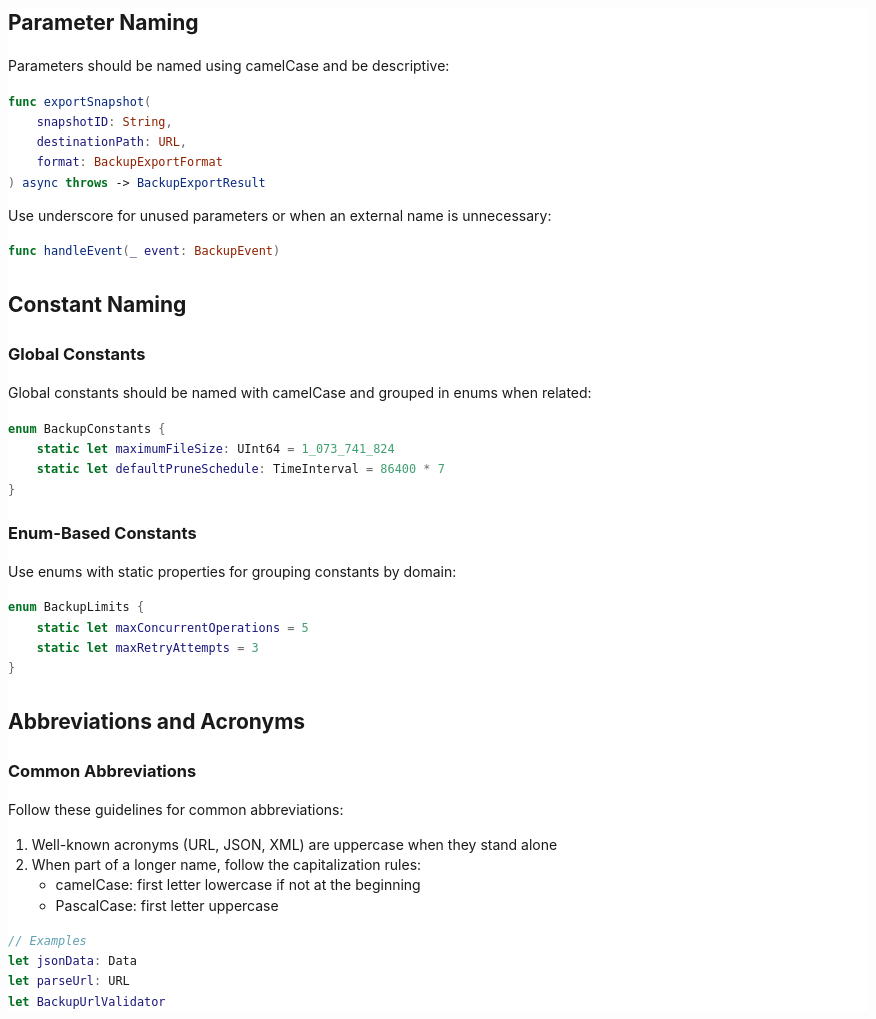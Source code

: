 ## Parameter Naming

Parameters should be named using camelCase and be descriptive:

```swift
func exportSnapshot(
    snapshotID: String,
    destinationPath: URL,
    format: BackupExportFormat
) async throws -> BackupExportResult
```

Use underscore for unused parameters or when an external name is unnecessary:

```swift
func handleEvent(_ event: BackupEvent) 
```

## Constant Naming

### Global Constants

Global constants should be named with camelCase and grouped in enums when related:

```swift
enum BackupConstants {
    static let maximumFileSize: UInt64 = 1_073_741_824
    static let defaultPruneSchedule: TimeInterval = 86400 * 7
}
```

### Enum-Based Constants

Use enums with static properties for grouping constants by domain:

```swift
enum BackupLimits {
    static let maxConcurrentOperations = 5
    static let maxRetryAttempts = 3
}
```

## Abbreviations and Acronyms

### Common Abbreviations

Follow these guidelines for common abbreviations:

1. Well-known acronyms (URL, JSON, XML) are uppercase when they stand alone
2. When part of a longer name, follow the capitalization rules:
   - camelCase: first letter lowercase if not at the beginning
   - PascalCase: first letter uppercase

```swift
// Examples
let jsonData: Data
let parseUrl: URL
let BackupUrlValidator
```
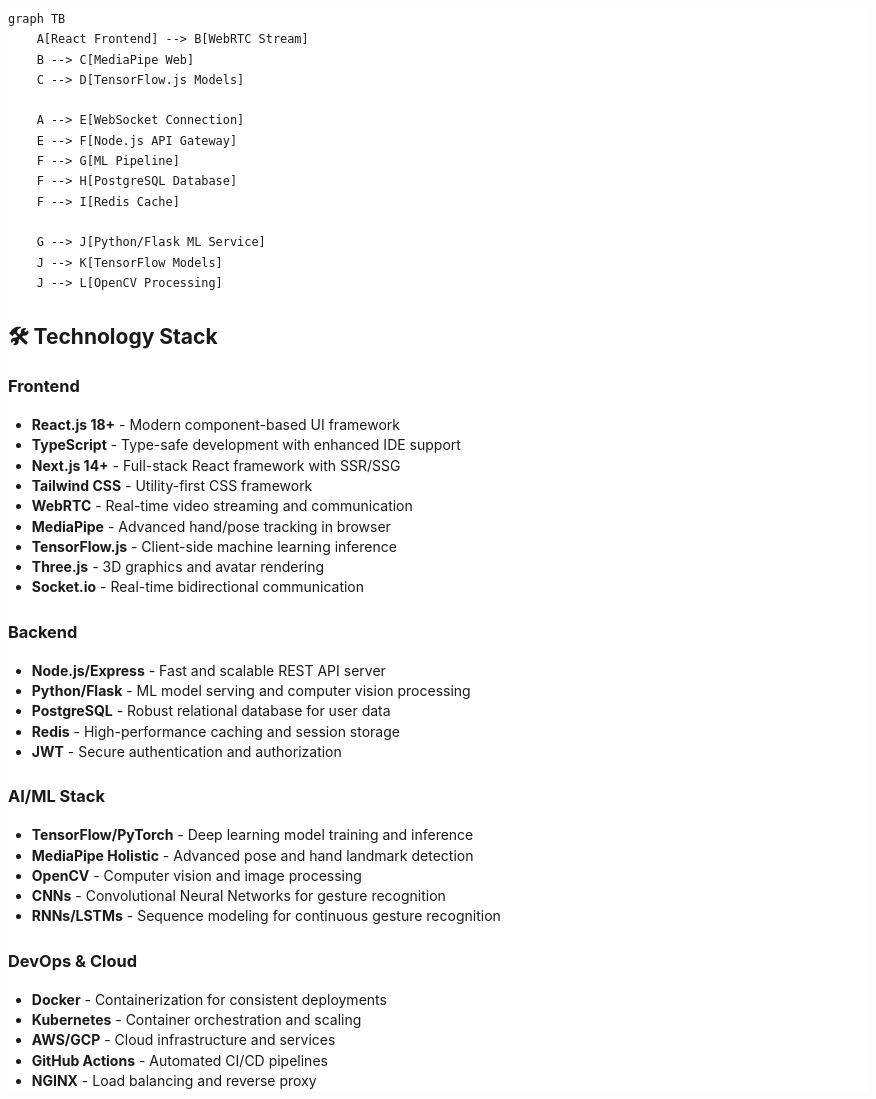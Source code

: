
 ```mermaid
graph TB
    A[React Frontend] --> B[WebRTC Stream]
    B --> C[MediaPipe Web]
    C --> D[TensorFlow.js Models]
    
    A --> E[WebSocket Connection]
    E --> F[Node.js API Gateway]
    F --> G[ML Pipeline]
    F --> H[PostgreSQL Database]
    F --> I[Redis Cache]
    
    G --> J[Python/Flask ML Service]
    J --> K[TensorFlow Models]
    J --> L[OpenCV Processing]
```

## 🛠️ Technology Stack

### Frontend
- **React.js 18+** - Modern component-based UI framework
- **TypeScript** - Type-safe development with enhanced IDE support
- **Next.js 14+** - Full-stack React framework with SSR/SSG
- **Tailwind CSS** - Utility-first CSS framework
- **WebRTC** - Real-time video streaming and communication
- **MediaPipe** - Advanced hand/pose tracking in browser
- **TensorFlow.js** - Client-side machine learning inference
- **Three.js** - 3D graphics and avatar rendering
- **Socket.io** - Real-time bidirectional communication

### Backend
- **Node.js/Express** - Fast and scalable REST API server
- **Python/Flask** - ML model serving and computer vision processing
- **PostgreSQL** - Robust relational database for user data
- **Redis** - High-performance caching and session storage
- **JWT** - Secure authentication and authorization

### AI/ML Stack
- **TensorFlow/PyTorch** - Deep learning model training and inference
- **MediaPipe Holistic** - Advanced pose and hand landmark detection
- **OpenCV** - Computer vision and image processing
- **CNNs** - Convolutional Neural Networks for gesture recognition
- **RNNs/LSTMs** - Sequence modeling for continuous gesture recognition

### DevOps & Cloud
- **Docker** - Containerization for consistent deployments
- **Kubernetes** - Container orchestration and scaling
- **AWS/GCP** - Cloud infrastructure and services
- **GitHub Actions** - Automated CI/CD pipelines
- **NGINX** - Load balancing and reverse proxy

What you need to do: Filter the listing by the string "Models"; copy each matching line.

Written response:
    C --> D[TensorFlow.js Models]
    J --> K[TensorFlow Models]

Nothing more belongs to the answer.